One favorable effect of the more adventurous lineup was the crowd education evident at shows like Le Poisson Rouge’s double bill featuring Nasheet Waits, Eric McPherson and Abraham Burton’s Aethereal Bace and Chicago post-rock outfit Tortoise. The latter drew an audience of 30-something indie rock fans weaned on a crop of jazz-influenced electronic bands from the early ‘90s. But as openers Waits and McPherson created hauntingly spare melodies on two kits while Burton improvised a series of fearless and exquisite lines out front of the unusual trio, chatter ceased and the crowd edged ever closer to the stage. Complimenting Tortoise’s soaring orchestral themes and driving, angst-ridden drum parts, Aethereal Bace introduced what seemed to be a new flock of listeners to one of the most exciting new bands in today’s scene.
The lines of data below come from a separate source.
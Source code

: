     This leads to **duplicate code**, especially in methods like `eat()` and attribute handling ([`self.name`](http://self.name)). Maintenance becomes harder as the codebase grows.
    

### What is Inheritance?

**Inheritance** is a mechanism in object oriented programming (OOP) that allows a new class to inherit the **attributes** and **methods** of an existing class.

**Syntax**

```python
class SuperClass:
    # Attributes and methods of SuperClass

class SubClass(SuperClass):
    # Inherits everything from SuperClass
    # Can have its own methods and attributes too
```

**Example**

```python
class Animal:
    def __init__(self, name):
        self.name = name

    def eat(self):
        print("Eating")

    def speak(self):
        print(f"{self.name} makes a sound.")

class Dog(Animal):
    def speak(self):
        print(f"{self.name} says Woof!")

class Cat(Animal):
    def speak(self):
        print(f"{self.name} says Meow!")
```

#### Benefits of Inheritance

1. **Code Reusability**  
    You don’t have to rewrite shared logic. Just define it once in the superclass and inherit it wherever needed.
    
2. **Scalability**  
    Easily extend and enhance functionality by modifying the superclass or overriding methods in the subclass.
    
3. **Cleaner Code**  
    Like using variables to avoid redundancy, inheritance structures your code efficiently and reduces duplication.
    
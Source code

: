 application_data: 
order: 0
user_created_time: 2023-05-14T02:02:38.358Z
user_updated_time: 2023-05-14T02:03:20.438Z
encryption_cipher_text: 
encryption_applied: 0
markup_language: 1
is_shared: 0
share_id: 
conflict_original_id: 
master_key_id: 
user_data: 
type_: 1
In a free show at Zebulon, the young Queens-based quartet Mostly Other People Do the Killing also introduced rock elements (namely, Kevin Shea’s fast, trebly, cymbal-heavy drumming). Mixed with a bass-propelled swing and a frenetic, free frontline vibe that recalled Ornette Coleman and Don Cherry’s unbound aggression, the Moppa Elliott-led outfit nodded to the music’s history while carving out a new approach to its future within the space of one tune.
In addition to some blazing performances from rising stars, CareFusion heralded a parade of huge names, with a Carnegie Hall celebration of Herbie Hancock‘s 70th birthday claiming the dubious honor of the week’s most-hyped ticket. Expectations ran high for the bill, which boasted Hancock with Wayne Shorter, Terence Blanchard, Joe Lovano, Jack DeJohnnette, Ron Carter, Dave Holland, Wallace Roney and Lionel Loueke with emcee Bill Cosby.
Reaching back to the years he shared with a selection of the artists onstage in Miles Davis’ late ‘60s quintet, Hancock’s set kicked off with Blanchard’s arrangement of Shorter’s“Footprints,” performed alongside the tune’s author. Roney’s trumpet took the helm later with a fast, virtuosic solo on Ron Carter’s “81,” which Hancock introduced in one of many mimics of Davis’s signature scratchy voice. The group used the remaining time to have fun with the obligatory Hancock anthems “Maiden Voyage” and “Cantaloupe Island,” with Lovano, Blanchard and Roney often standing down and letting Shorter’s genius take over.
The first set was disappointingly short, with the second half of the program devoted to Hancock’s “Imagine” project, a concept album about the need for global peace, love and understanding that relies on guest appearances in a similar vein to the pianist’s 2005 release, “Possibilities.” Derek Trucks, Susan Tedeschi and India.Arie — along with the strong backing band and brilliantly versatile Tal Wilkenfield (bass) and Greg Phillinganes (keyboards) – gave compelling performances.
But it’s hard to make material that hinges on familiar guest artists work in a live setting without them. (And putting a fresh spin on songs like Peter Gabriel and Kate Bush’s cloying mid-‘80s pop hit “Don’t Give Up” is a task that needs all the help it can get.) With the exception of Wilkenfeld’s bluesy take on Bob Dylan, Phillanganes’ emotional rendition of “A Change Is Gonna Come” (each instrumentalist contributed lead vocals to at least one song) and Trucks and Tedeschi’s “Space Captain,” many of the tunes fell flat despite original arrangements and performances of near technical perfection.
If Miles Davis’ late ‘60s artistry informed the first set at Hancock’s birthday celebration, it was his next concept that gave way to a free presentation of the touring act “Bitches Brew Revisited.” Featuring some of the heaviest-hitting names in new creative music, the Graham Haynes-fronted ensemble seemed to defy laws of time and space. Progressions of Cindy Blackman’s undulating drum rhythms, keyboardist Marco Benevento’s modal harmonies and effects and DJ Logic’s samples updated the backbone of the classic album’s rhythm section, giving way to new approaches to improvisation over Davis’ legendary, open compositions.
Overall, more than 50 varied acts contributed to New York’s reincarnated event, which was on hiatus in 2009. Combined with June’s Vision Fest and new Undead Jazz Festival, the Big Apple seemed to regain its foothold as a summer jazz mecca.